Uniqueness in filter aggregations

Hi,

kindly ask you ideas to solve following: imagine having users filling personal surveys, eg. filling what they usually smoke. Each user can decide one or more possibilities from the checklist survey. On results, I am doing filter aggregations as follows:

POST users/_search
{
  "aggs": {        
     "e0b5ca053d9a61a415c43586cf07cccb7f9793a7": {
        "filters": {
            "filters": {
                "e0b5ca053d9a61a415c43586cf07cccb7f9793a7::surveys.26.answers.whatExactlyDoYouSmoke_has_cigarettes": {
                    "nested": {
                        "path": "surveys",
                        "query": {
                            "term": {
                                "surveys.26.answers.whatExactlyDoYouSmoke.cigarettes": true
                            }
                        }
                    }
                },
                "e0b5ca053d9a61a415c43586cf07cccb7f9793a7::surveys.26.answers.whatExactlyDoYouSmoke_has_cigars": {
                    "nested": {
                        "path": "surveys",
                        "query": {
                            "term": {
                                "surveys.26.answers.whatExactlyDoYouSmoke.cigars": true
                            }
                        }
                    }
                },
                "e0b5ca053d9a61a415c43586cf07cccb7f9793a7::surveys.26.answers.whatExactlyDoYouSmoke_has_pipe": {
                    "nested": {
                        "path": "surveys",
                        "query": {
                            "term": {
                                "surveys.26.answers.whatExactlyDoYouSmoke.pipe": true
                            }
                        }
                    }
                },
               "e0b5ca053d9a61a415c43586cf07cccb7f9793a7::surveys.26.answers.whatExactlyDoYouSmoke_has_electroniccigarettes": {
                    "nested": {
                        "path": "surveys",
                        "query": {
                            "term": {
                                "surveys.26.answers.whatExactlyDoYouSmoke.electroniccigarettes": true
                            }
                        }
                    }
                }
            },
            "other_bucket_key": "e0b5ca053d9a61a415c43586cf07cccb7f9793a7::_others"
           
        }
    }
  }
}

Imagine user who smokes cigarettes and cigars - as a result, he is included in two aggregations.

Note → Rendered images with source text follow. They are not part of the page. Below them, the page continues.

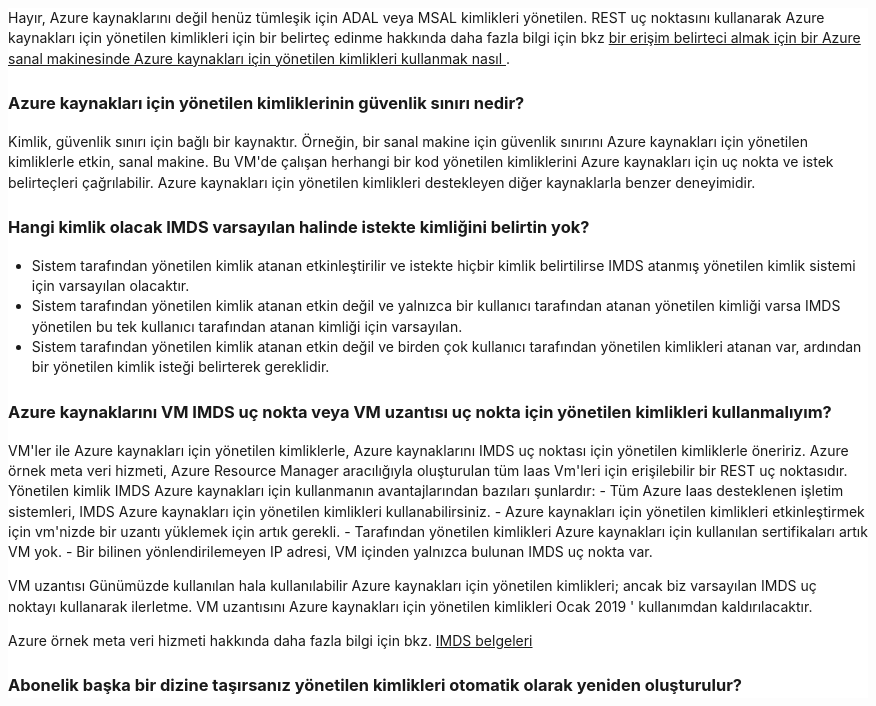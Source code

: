 Hayır, Azure kaynaklarını değil henüz tümleşik için ADAL veya MSAL kimlikleri yönetilen. REST uç noktasını kullanarak Azure kaynakları için yönetilen kimlikleri için bir belirteç edinme hakkında daha fazla bilgi için bkz [bir erişim belirteci almak için bir Azure sanal makinesinde Azure kaynakları için yönetilen kimlikleri kullanmak nasıl ](how-to-use-vm-token.md).

### <a name="what-is-the-security-boundary-of-managed-identities-for-azure-resources"></a>Azure kaynakları için yönetilen kimliklerinin güvenlik sınırı nedir?

Kimlik, güvenlik sınırı için bağlı bir kaynaktır. Örneğin, bir sanal makine için güvenlik sınırını Azure kaynakları için yönetilen kimliklerle etkin, sanal makine. Bu VM'de çalışan herhangi bir kod yönetilen kimliklerini Azure kaynakları için uç nokta ve istek belirteçleri çağrılabilir. Azure kaynakları için yönetilen kimlikleri destekleyen diğer kaynaklarla benzer deneyimidir.

### <a name="what-identity-will-imds-default-to-if-dont-specify-the-identity-in-the-request"></a>Hangi kimlik olacak IMDS varsayılan halinde istekte kimliğini belirtin yok?

- Sistem tarafından yönetilen kimlik atanan etkinleştirilir ve istekte hiçbir kimlik belirtilirse IMDS atanmış yönetilen kimlik sistemi için varsayılan olacaktır.
- Sistem tarafından yönetilen kimlik atanan etkin değil ve yalnızca bir kullanıcı tarafından atanan yönetilen kimliği varsa IMDS yönetilen bu tek kullanıcı tarafından atanan kimliği için varsayılan. 
- Sistem tarafından yönetilen kimlik atanan etkin değil ve birden çok kullanıcı tarafından yönetilen kimlikleri atanan var, ardından bir yönetilen kimlik isteği belirterek gereklidir.

### <a name="should-i-use-the-managed-identities-for-azure-resources-vm-imds-endpoint-or-the-vm-extension-endpoint"></a>Azure kaynaklarını VM IMDS uç nokta veya VM uzantısı uç nokta için yönetilen kimlikleri kullanmalıyım?

VM'ler ile Azure kaynakları için yönetilen kimliklerle, Azure kaynaklarını IMDS uç noktası için yönetilen kimliklerle öneririz. Azure örnek meta veri hizmeti, Azure Resource Manager aracılığıyla oluşturulan tüm Iaas Vm'leri için erişilebilir bir REST uç noktasıdır. Yönetilen kimlik IMDS Azure kaynakları için kullanmanın avantajlarından bazıları şunlardır:
    - Tüm Azure Iaas desteklenen işletim sistemleri, IMDS Azure kaynakları için yönetilen kimlikleri kullanabilirsiniz.
    - Azure kaynakları için yönetilen kimlikleri etkinleştirmek için vm'nizde bir uzantı yüklemek için artık gerekli. 
    - Tarafından yönetilen kimlikleri Azure kaynakları için kullanılan sertifikaları artık VM yok.
    - Bir bilinen yönlendirilemeyen IP adresi, VM içinden yalnızca bulunan IMDS uç nokta var.

VM uzantısı Günümüzde kullanılan hala kullanılabilir Azure kaynakları için yönetilen kimlikleri; ancak biz varsayılan IMDS uç noktayı kullanarak ilerletme. VM uzantısını Azure kaynakları için yönetilen kimlikleri Ocak 2019 ' kullanımdan kaldırılacaktır. 

Azure örnek meta veri hizmeti hakkında daha fazla bilgi için bkz. [IMDS belgeleri](https://docs.microsoft.com/azure/virtual-machines/windows/instance-metadata-service)

### <a name="will-managed-identities-be-recreated-automatically-if-i-move-a-subscription-to-another-directory"></a>Abonelik başka bir dizine taşırsanız yönetilen kimlikleri otomatik olarak yeniden oluşturulur?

What I need to achieve is a kind of uniqueness (userIDs) over all aggregations, meaning although user checks two options (cigarettes and cigars), once he falls into one aggregation (eg. cigars), I need to exclude him from the other (cigarettes), see the result:

"aggregations" : {
    "e0b5ca053d9a61a415c43586cf07cccb7f9793a7" : {
      "meta" : { },
      "buckets" : {
        "e0b5ca053d9a61a415c43586cf07cccb7f9793a7::surveys.26.answers.whatExactlyDoYouSmoke_has_cigarettes" : {
          "doc_count" : 1
        },
        "e0b5ca053d9a61a415c43586cf07cccb7f9793a7::surveys.26.answers.whatExactlyDoYouSmoke_has_cigars" : {
          "doc_count" : 1 // SAME USER AS IN PREVIOUS AGG. REQUIRED TO BE REMOVED
        },
        "e0b5ca053d9a61a415c43586cf07cccb7f9793a7::surveys.26.answers.whatExactlyDoYouSmoke_has_electroniccigarettes" : {
          "doc_count" : 0
        },
        "e0b5ca053d9a61a415c43586cf07cccb7f9793a7::surveys.26.answers.whatExactlyDoYouSmoke_has_pipe" : {
          "doc_count" : 0
        },
        "e0b5ca053d9a61a415c43586cf07cccb7f9793a7::_other" : {
          "doc_count" : 4
        }
      }
    }
  }

It is important to achieve that in one request, not via splitting and adding exclude of userIDs (buckets) from previous aggregations. I also need to maintain other_buckets key.

Any ideas? Scripting? Pipelines? Construct negations in each aggregation built of previous ones?

I am a newbie so I would welcome answers for dummies;) Thx.

Hey,

sounds like the cardinality aggregation could help you in this case.

--Alex

Thx for the reponse. Cardinality was something I tried already - but possible did not understand the usage in this specific case when mapping of the fields split into each aggregation looks as follows:

...
"whatExactlyDoYouSmoke":{
   "properties":{
      "cigarettes":{
         "type":"boolean"
      },
      "cigars":{
         "type":"boolean"
      },
      "electronicCigarettes":{
         "type":"boolean"
      },
      "pipe":{
         "type":"boolean"
      }
   }
},
...

Could you point me out a little where exactly I should put that cardinality rule? And should I use scripting to precompute the value for cardinality according the example here Cardinality aggregation | Elasticsearch Guide [8.1] | Elastic, or anyhow directly?

This topic was automatically closed 28 days after the last reply. New replies are no longer allowed.